Mas em vez de se desculpar ou manter o bico fechado, a garota insistiu em dizer suavemente:
— Sei do que o seu hambúrguer precisa.
E teve a audácia de se levantar do balcão, entrar na cozinha e pegar a sua carne preparada da geladeira e mexer nela. Eddie era um misto de fúria e disposição para dispensá-la imediatamente, mas também estava curioso quando viu a mão dela voar para a grade de temperos, pegando latas e jarros, com os dedos trabalhando destramente, o rosto em concentração. Dez minutos mais tarde, quando ele mordia o hambúrguer melhorado, suas papilas gustativas lhe disseram que aquele era o seu dia de sorte. Ele usava carne moída de segunda, mas os temperos da menina a tornavam um filé de primeira, e, em seguida, quando Luna também lhe ensinou o segredo de acrescentar jalapenos picados nas fritas, o resto ficou no passado.
Eddie ofereceu os novos hambúrgueres aos policiais, às prostitutas e aos atores desempregados que eram seus fregueses habituais, e recebeu críticas maravilhosas. Então, seguindo a sugestão de Luna, ele reduziu dez centavos em cada porção, sumiu com os pratos, envolvendo os hambúrgueres em papel manteiga, e a reação dos fregueses foi fenomenal. A novidade correu de boca em boca e as pessoas começaram a aparecer. Em pouco tempo, não só o povo local se deliciava com os Royal Burgers, na lanchonete simples e sem atrativos, como as pessoas vinham de Santa Monica, Pasadena e mesmo da vizinha Beverly Hillspara ver o que era todo aquele alvoroço. Então, Eddie teve a idéia de criar uma janela para quem estava de passagem, e logo incrementaram os negócios. As pessoas passavam dirigindo, compravam o Royal Burger em saquinhos, e saíam para as praias, montanhas ou o deserto para saboreá-lo. A novidade se espalhou.

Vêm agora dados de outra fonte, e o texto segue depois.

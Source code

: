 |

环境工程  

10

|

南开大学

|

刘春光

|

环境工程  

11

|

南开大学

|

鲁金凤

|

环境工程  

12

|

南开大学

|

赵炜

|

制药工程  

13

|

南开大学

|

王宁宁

Por isso, Eddie estava expandindo a lanchonete para o terreno do vizinho, tendo adquirido o seu ponto, e estava pensando em abrir uma filial na cidade em franca expansão no Vale de San Fernando.

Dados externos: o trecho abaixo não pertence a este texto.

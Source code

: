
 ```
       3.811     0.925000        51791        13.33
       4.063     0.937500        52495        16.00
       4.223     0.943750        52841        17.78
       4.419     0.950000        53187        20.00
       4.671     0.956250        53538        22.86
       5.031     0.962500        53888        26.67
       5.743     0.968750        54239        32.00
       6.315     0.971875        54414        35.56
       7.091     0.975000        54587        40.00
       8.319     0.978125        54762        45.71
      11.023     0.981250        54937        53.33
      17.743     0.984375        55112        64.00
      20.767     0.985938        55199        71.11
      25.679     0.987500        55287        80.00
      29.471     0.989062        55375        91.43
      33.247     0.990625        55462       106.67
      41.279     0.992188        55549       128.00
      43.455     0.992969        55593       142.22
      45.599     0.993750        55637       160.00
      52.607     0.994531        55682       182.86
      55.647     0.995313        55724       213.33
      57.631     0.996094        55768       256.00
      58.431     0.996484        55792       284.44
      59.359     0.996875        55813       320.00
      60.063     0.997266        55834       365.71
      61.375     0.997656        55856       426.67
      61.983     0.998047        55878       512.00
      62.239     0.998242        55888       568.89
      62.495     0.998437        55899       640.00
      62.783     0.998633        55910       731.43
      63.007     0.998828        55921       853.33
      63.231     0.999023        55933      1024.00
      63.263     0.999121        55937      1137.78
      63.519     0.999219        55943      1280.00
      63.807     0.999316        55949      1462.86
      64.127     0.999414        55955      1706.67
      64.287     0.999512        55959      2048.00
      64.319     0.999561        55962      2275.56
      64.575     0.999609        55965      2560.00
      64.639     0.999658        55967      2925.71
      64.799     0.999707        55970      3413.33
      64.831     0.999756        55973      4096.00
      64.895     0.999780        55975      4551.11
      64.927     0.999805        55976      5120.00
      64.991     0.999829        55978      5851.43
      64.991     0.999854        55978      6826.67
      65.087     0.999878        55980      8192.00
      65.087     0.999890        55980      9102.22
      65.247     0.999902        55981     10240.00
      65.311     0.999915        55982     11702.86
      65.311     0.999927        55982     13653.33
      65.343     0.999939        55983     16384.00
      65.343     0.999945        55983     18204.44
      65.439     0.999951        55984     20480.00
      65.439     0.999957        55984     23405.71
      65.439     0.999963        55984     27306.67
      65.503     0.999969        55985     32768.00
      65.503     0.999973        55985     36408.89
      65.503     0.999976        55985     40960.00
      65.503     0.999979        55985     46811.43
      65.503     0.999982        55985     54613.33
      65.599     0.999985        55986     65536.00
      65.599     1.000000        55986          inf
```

Ele devia tudo isso a Luna Maaujre. Mas ela não capitalizava os seus elogios como qualquer outra garota faria, exigindo dinheiro ou crédito pelo seu sucesso. Ela simplesmente lhe disse que ficava contente, com seus modos enlouquecedoramente reservados, sem sorrir, porém sempre sincera ao dizer que estava feliz por ele. E ainda que Eddie sempre imaginasse sobre a vida e o passado dela, sobre o qual ela se recusava a discutir, sobre o silêncio em que ela parecia viver, sobre a sua reserva e o fato de ela nunca aceitar os convites para jantar com ele e Laverne, e do modo como evitava fazer amigos, a maneira como nunca deixava que a tocassem — e, embora estivesse curioso quanto ao seu nome, que era o mesmo do cruzamento diante da sua lanchonete —, ele jamais a pressionou. Ela era pacata, trabalhadora, leal e nunca, naqueles três anos, faltara um dia sequer de trabalho ou lhe fez qualquer tipo de exigência. Não havia nada, absolutamente nada que ele não fizesse por ela.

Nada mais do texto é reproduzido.